## Exercise instructions
The line holding "To comply, apps" is the last one to output; start at the first line of the data, keep every line in between exactly, and leave out pictures.

Recorded information: Begin

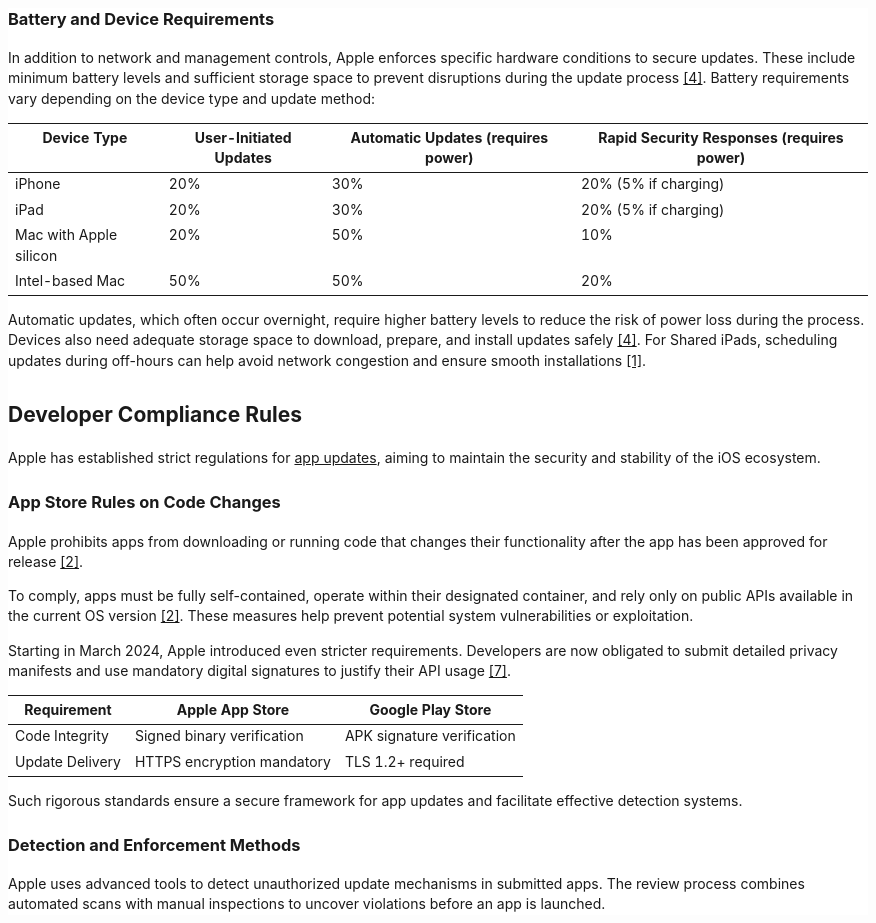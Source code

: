### Battery and Device Requirements

In addition to network and management controls, Apple enforces specific hardware conditions to secure updates. These include minimum battery levels and sufficient storage space to prevent disruptions during the update process [\[4\]](https://support.apple.com/guide/deployment/about-software-updates-depc4c80847a/web). Battery requirements vary depending on the device type and update method:

| Device Type | User-Initiated Updates | Automatic Updates (requires power) | Rapid Security Responses (requires power) |
| --- | --- | --- | --- |
| iPhone | 20% | 30% | 20% (5% if charging) |
| iPad | 20% | 30% | 20% (5% if charging) |
| Mac with Apple silicon | 20% | 50% | 10% |
| Intel-based Mac | 50% | 50% | 20% |

Automatic updates, which often occur overnight, require higher battery levels to reduce the risk of power loss during the process. Devices also need adequate storage space to download, prepare, and install updates safely [\[4\]](https://support.apple.com/guide/deployment/about-software-updates-depc4c80847a/web). For Shared iPads, scheduling updates during off-hours can help avoid network congestion and ensure smooth installations [\[1\]](https://support.apple.com/guide/deployment/installing-and-enforcing-software-updates-depd30715cbb/web).

## Developer Compliance Rules

Apple has established strict regulations for [app updates](https://capgo.app/plugins/capacitor-updater/), aiming to maintain the security and stability of the iOS ecosystem.

### App Store Rules on Code Changes

Apple prohibits apps from downloading or running code that changes their functionality after the app has been approved for release [\[2\]](https://developer.apple.com/app-store/review/guidelines).

To comply, apps must be fully self-contained, operate within their designated container, and rely only on public APIs available in the current OS version [\[2\]](https://developer.apple.com/app-store/review/guidelines). These measures help prevent potential system vulnerabilities or exploitation.

Starting in March 2024, Apple introduced even stricter requirements. Developers are now obligated to submit detailed privacy manifests and use mandatory digital signatures to justify their API usage [\[7\]](https://www.didomi.io/blog/apples-new-privacy-requirements-ios-sdk-update).

| Requirement | Apple App Store | Google Play Store |
| --- | --- | --- |
| Code Integrity | Signed binary verification | APK signature verification |
| Update Delivery | HTTPS encryption mandatory | TLS 1.2+ required |

Such rigorous standards ensure a secure framework for app updates and facilitate effective detection systems.

### Detection and Enforcement Methods

Apple uses advanced tools to detect unauthorized update mechanisms in submitted apps. The review process combines automated scans with manual inspections to uncover violations before an app is launched.
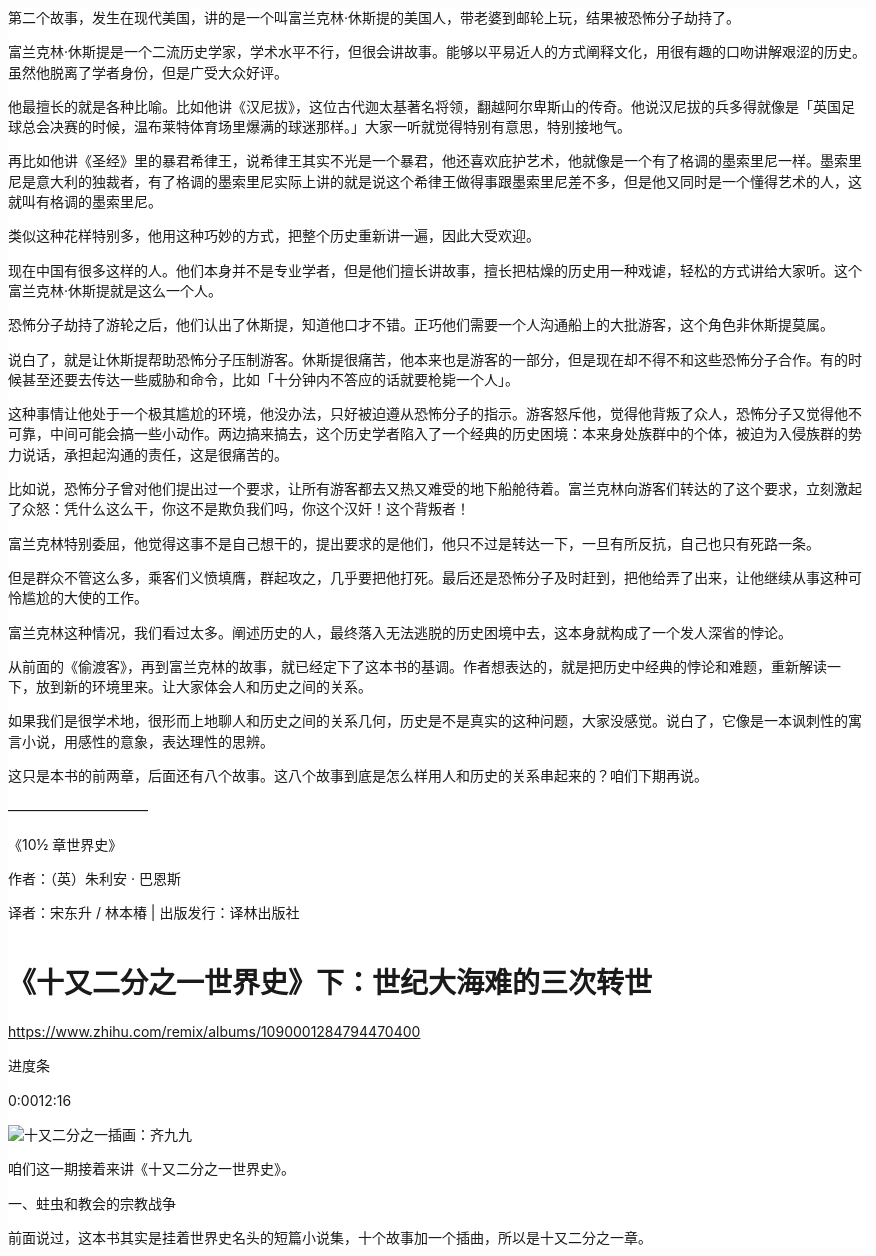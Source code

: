 第二个故事，发生在现代美国，讲的是一个叫富兰克林·休斯提的美国人，带老婆到邮轮上玩，结果被恐怖分子劫持了。

富兰克林·休斯提是一个二流历史学家，学术水平不行，但很会讲故事。能够以平易近人的方式阐释文化，用很有趣的口吻讲解艰涩的历史。虽然他脱离了学者身份，但是广受大众好评。

他最擅长的就是各种比喻。比如他讲《汉尼拔》，这位古代迦太基著名将领，翻越阿尔卑斯山的传奇。他说汉尼拔的兵多得就像是「英国足球总会决赛的时候，温布莱特体育场里爆满的球迷那样。」大家一听就觉得特别有意思，特别接地气。

再比如他讲《圣经》里的暴君希律王，说希律王其实不光是一个暴君，他还喜欢庇护艺术，他就像是一个有了格调的墨索里尼一样。墨索里尼是意大利的独裁者，有了格调的墨索里尼实际上讲的就是说这个希律王做得事跟墨索里尼差不多，但是他又同时是一个懂得艺术的人，这就叫有格调的墨索里尼。

类似这种花样特别多，他用这种巧妙的方式，把整个历史重新讲一遍，因此大受欢迎。

现在中国有很多这样的人。他们本身并不是专业学者，但是他们擅长讲故事，擅长把枯燥的历史用一种戏谑，轻松的方式讲给大家听。这个富兰克林·休斯提就是这么一个人。

恐怖分子劫持了游轮之后，他们认出了休斯提，知道他口才不错。正巧他们需要一个人沟通船上的大批游客，这个角色非休斯提莫属。

说白了，就是让休斯提帮助恐怖分子压制游客。休斯提很痛苦，他本来也是游客的一部分，但是现在却不得不和这些恐怖分子合作。有的时候甚至还要去传达一些威胁和命令，比如「十分钟内不答应的话就要枪毙一个人」。

这种事情让他处于一个极其尴尬的环境，他没办法，只好被迫遵从恐怖分子的指示。游客怒斥他，觉得他背叛了众人，恐怖分子又觉得他不可靠，中间可能会搞一些小动作。两边搞来搞去，这个历史学者陷入了一个经典的历史困境：本来身处族群中的个体，被迫为入侵族群的势力说话，承担起沟通的责任，这是很痛苦的。

比如说，恐怖分子曾对他们提出过一个要求，让所有游客都去又热又难受的地下船舱待着。富兰克林向游客们转达的了这个要求，立刻激起了众怒：凭什么这么干，你这不是欺负我们吗，你这个汉奸！这个背叛者！

富兰克林特别委屈，他觉得这事不是自己想干的，提出要求的是他们，他只不过是转达一下，一旦有所反抗，自己也只有死路一条。

但是群众不管这么多，乘客们义愤填膺，群起攻之，几乎要把他打死。最后还是恐怖分子及时赶到，把他给弄了出来，让他继续从事这种可怜尴尬的大使的工作。

富兰克林这种情况，我们看过太多。阐述历史的人，最终落入无法逃脱的历史困境中去，这本身就构成了一个发人深省的悖论。

从前面的《偷渡客》，再到富兰克林的故事，就已经定下了这本书的基调。作者想表达的，就是把历史中经典的悖论和难题，重新解读一下，放到新的环境里来。让大家体会人和历史之间的关系。

如果我们是很学术地，很形而上地聊人和历史之间的关系几何，历史是不是真实的这种问题，大家没感觉。说白了，它像是一本讽刺性的寓言小说，用感性的意象，表达理性的思辨。

这只是本书的前两章，后面还有八个故事。这八个故事到底是怎么样用人和历史的关系串起来的？咱们下期再说。

——————————

《10½ 章世界史》

作者：（英）朱利安 · 巴恩斯

译者：宋东升 / 林本椿 | 出版发行：译林出版社



# 《十又二分之一世界史》下：世纪大海难的三次转世

https://www.zhihu.com/remix/albums/1090001284794470400



进度条

0:0012:16

![十又二分之一](https://pic3.zhimg.com/v2-e97f75c4a012ddfc09554fb344f12785.webp)插画：齐九九

咱们这一期接着来讲《十又二分之一世界史》。

一、蛀虫和教会的宗教战争

前面说过，这本书其实是挂着世界史名头的短篇小说集，十个故事加一个插曲，所以是十又二分之一章。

Recorded information: End

## Result
Source code

:### Battery and Device Requirements

In addition to network and management controls, Apple enforces specific hardware conditions to secure updates. These include minimum battery levels and sufficient storage space to prevent disruptions during the update process [\[4\]](https://support.apple.com/guide/deployment/about-software-updates-depc4c80847a/web). Battery requirements vary depending on the device type and update method:

| Device Type | User-Initiated Updates | Automatic Updates (requires power) | Rapid Security Responses (requires power) |
| --- | --- | --- | --- |
| iPhone | 20% | 30% | 20% (5% if charging) |
| iPad | 20% | 30% | 20% (5% if charging) |
| Mac with Apple silicon | 20% | 50% | 10% |
| Intel-based Mac | 50% | 50% | 20% |

Automatic updates, which often occur overnight, require higher battery levels to reduce the risk of power loss during the process. Devices also need adequate storage space to download, prepare, and install updates safely [\[4\]](https://support.apple.com/guide/deployment/about-software-updates-depc4c80847a/web). For Shared iPads, scheduling updates during off-hours can help avoid network congestion and ensure smooth installations [\[1\]](https://support.apple.com/guide/deployment/installing-and-enforcing-software-updates-depd30715cbb/web).

## Developer Compliance Rules

Apple has established strict regulations for [app updates](https://capgo.app/plugins/capacitor-updater/), aiming to maintain the security and stability of the iOS ecosystem.

### App Store Rules on Code Changes

Apple prohibits apps from downloading or running code that changes their functionality after the app has been approved for release [\[2\]](https://developer.apple.com/app-store/review/guidelines).

To comply, apps must be fully self-contained, operate within their designated container, and rely only on public APIs available in the current OS version [\[2\]](https://developer.apple.com/app-store/review/guidelines). These measures help prevent potential system vulnerabilities or exploitation.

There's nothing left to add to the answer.